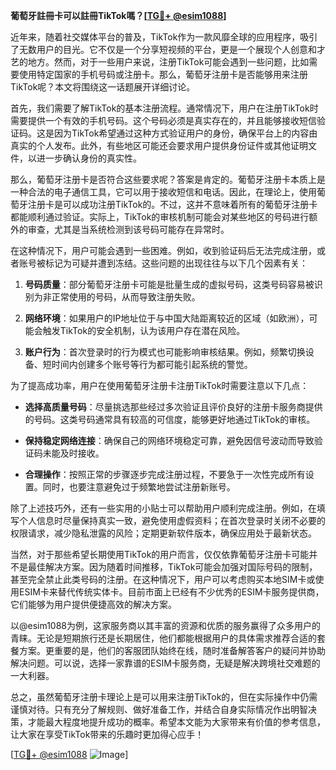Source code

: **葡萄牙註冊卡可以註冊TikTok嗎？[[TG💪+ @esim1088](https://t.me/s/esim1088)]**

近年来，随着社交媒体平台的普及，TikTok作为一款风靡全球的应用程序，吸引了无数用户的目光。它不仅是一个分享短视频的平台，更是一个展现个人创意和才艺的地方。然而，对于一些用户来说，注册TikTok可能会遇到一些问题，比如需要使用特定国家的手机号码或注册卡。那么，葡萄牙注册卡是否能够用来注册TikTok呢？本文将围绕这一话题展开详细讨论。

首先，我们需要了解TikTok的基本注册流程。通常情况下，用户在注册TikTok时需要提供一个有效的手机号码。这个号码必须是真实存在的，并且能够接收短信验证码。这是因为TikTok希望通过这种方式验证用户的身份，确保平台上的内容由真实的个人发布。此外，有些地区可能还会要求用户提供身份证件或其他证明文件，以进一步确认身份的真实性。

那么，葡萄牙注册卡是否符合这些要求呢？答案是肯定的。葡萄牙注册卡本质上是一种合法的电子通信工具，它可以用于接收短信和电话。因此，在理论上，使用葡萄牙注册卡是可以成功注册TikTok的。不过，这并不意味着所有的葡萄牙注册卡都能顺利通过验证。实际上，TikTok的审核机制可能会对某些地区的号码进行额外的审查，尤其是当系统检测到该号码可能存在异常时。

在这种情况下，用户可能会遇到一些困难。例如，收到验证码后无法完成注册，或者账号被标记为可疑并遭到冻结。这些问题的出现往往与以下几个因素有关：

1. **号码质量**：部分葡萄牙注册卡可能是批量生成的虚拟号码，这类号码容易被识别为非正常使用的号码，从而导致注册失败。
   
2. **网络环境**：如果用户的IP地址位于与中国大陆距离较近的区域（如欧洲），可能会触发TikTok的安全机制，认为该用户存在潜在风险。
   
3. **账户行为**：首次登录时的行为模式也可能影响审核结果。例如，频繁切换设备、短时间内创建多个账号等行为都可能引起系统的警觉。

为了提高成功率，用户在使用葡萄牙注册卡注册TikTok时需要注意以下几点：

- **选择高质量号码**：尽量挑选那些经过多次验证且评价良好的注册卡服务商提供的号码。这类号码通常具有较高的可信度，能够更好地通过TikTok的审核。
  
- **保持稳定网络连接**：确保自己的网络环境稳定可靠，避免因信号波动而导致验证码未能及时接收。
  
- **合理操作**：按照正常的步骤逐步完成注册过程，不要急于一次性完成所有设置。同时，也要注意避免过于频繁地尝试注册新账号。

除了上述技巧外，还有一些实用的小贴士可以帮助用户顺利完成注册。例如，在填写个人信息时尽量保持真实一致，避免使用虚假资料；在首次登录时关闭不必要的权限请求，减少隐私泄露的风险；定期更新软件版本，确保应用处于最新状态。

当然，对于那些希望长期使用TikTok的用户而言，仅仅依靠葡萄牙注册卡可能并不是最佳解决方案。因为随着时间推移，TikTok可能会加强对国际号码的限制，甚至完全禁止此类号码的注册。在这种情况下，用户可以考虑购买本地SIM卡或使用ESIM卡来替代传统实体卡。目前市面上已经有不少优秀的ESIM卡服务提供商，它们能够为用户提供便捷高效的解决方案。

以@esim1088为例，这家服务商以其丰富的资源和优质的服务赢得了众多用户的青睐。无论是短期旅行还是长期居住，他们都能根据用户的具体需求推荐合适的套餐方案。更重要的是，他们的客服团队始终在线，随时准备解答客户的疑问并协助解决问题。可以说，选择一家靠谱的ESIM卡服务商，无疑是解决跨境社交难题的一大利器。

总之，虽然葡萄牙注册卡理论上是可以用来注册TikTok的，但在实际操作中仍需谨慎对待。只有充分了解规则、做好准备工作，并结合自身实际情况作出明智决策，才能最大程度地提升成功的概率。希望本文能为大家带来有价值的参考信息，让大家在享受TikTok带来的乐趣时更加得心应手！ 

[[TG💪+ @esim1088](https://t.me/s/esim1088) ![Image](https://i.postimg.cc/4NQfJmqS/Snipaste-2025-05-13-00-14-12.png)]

━━━━━━━━

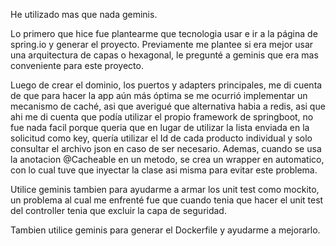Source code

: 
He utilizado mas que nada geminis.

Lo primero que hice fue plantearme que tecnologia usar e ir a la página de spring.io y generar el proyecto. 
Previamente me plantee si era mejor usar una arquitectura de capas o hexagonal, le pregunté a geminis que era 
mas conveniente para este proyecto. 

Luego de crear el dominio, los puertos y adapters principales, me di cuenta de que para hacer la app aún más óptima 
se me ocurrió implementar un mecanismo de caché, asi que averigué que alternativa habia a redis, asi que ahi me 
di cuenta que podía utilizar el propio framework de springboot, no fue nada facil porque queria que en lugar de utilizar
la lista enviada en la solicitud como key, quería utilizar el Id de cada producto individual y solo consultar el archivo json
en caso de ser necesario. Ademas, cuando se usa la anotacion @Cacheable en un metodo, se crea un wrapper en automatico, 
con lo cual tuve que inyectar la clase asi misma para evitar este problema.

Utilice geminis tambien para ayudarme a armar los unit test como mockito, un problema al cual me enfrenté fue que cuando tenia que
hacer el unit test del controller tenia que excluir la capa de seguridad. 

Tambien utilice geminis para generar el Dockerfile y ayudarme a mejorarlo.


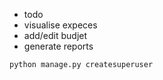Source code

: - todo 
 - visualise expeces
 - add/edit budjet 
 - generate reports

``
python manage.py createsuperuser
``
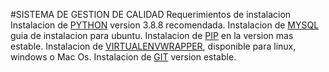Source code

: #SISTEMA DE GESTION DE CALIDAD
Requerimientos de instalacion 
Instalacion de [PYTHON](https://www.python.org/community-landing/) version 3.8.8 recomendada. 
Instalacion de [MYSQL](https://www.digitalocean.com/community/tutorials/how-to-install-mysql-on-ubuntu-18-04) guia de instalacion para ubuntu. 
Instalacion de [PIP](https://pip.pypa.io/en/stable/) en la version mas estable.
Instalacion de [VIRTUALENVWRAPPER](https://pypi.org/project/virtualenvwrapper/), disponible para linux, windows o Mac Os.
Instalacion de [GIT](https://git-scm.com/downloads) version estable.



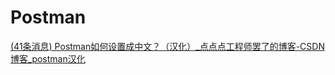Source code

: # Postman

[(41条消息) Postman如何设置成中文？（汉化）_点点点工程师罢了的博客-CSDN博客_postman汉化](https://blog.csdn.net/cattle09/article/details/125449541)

━━━━━━━━

■ **INSTRUCTIONS TO FOLLOW**:
Scan the material above for the word "cual". Copy each line where it occurs.

■ **TASK ANSWER**:
con lo cual tuve que inyectar la clase asi misma para evitar este problema.
Utilice geminis tambien para ayudarme a armar los unit test como mockito, un problema al cual me enfrenté fue que cuando tenia que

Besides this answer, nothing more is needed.